■ **WHAT THE EXERCISE ASKS**
A word-for-word restatement of the whole listing is the expected answer.

■ **DATA SHOWN**
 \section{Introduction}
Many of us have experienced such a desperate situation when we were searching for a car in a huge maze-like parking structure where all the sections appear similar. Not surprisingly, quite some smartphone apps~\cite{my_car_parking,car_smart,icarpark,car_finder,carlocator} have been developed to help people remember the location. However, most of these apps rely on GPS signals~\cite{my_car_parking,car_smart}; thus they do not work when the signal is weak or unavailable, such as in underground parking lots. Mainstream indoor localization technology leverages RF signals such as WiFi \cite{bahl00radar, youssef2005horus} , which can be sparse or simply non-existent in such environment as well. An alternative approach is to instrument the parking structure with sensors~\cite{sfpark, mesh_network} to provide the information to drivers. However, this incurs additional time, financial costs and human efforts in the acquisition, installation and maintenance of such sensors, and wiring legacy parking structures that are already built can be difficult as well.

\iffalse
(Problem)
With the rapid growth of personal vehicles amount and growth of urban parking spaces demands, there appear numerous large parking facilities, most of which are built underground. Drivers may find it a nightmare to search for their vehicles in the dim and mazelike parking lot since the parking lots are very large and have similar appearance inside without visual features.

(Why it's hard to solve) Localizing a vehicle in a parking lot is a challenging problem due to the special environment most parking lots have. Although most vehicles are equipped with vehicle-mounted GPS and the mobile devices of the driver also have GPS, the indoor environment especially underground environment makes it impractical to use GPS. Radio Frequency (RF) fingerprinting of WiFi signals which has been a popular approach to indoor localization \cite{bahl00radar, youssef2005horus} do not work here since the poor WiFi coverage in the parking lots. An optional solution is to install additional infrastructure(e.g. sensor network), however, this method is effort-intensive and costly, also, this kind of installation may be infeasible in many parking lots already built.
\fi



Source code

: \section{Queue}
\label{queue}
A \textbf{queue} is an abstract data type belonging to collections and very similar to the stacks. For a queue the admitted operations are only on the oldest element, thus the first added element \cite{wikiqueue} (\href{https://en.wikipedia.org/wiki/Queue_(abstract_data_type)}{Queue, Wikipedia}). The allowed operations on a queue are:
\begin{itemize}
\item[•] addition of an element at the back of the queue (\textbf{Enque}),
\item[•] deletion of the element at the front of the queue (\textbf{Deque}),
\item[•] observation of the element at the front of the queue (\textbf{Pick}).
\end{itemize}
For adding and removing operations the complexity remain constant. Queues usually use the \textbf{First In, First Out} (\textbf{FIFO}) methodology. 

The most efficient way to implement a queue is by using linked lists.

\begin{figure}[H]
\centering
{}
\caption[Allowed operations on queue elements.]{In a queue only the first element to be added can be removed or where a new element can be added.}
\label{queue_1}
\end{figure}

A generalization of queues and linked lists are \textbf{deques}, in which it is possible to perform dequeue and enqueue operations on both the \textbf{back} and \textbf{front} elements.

■ **OUTPUT**
 \section{Introduction}
Many of us have experienced such a desperate situation when we were searching for a car in a huge maze-like parking structure where all the sections appear similar. Not surprisingly, quite some smartphone apps~\cite{my_car_parking,car_smart,icarpark,car_finder,carlocator} have been developed to help people remember the location. However, most of these apps rely on GPS signals~\cite{my_car_parking,car_smart}; thus they do not work when the signal is weak or unavailable, such as in underground parking lots. Mainstream indoor localization technology leverages RF signals such as WiFi \cite{bahl00radar, youssef2005horus} , which can be sparse or simply non-existent in such environment as well. An alternative approach is to instrument the parking structure with sensors~\cite{sfpark, mesh_network} to provide the information to drivers. However, this incurs additional time, financial costs and human efforts in the acquisition, installation and maintenance of such sensors, and wiring legacy parking structures that are already built can be difficult as well.

\iffalse
(Problem)
With the rapid growth of personal vehicles amount and growth of urban parking spaces demands, there appear numerous large parking facilities, most of which are built underground. Drivers may find it a nightmare to search for their vehicles in the dim and mazelike parking lot since the parking lots are very large and have similar appearance inside without visual features.

(Why it's hard to solve) Localizing a vehicle in a parking lot is a challenging problem due to the special environment most parking lots have. Although most vehicles are equipped with vehicle-mounted GPS and the mobile devices of the driver also have GPS, the indoor environment especially underground environment makes it impractical to use GPS. Radio Frequency (RF) fingerprinting of WiFi signals which has been a popular approach to indoor localization \cite{bahl00radar, youssef2005horus} do not work here since the poor WiFi coverage in the parking lots. An optional solution is to install additional infrastructure(e.g. sensor network), however, this method is effort-intensive and costly, also, this kind of installation may be infeasible in many parking lots already built.
\fi



Source code

: \section{Queue}
\label{queue}
A \textbf{queue} is an abstract data type belonging to collections and very similar to the stacks. For a queue the admitted operations are only on the oldest element, thus the first added element \cite{wikiqueue} (\href{https://en.wikipedia.org/wiki/Queue_(abstract_data_type)}{Queue, Wikipedia}). The allowed operations on a queue are:
\begin{itemize}
\item[•] addition of an element at the back of the queue (\textbf{Enque}),
\item[•] deletion of the element at the front of the queue (\textbf{Deque}),
\item[•] observation of the element at the front of the queue (\textbf{Pick}).
\end{itemize}
For adding and removing operations the complexity remain constant. Queues usually use the \textbf{First In, First Out} (\textbf{FIFO}) methodology. 

The most efficient way to implement a queue is by using linked lists.

\begin{figure}[H]
\centering
{}
\caption[Allowed operations on queue elements.]{In a queue only the first element to be added can be removed or where a new element can be added.}
\label{queue_1}
\end{figure}

A generalization of queues and linked lists are \textbf{deques}, in which it is possible to perform dequeue and enqueue operations on both the \textbf{back} and \textbf{front} elements.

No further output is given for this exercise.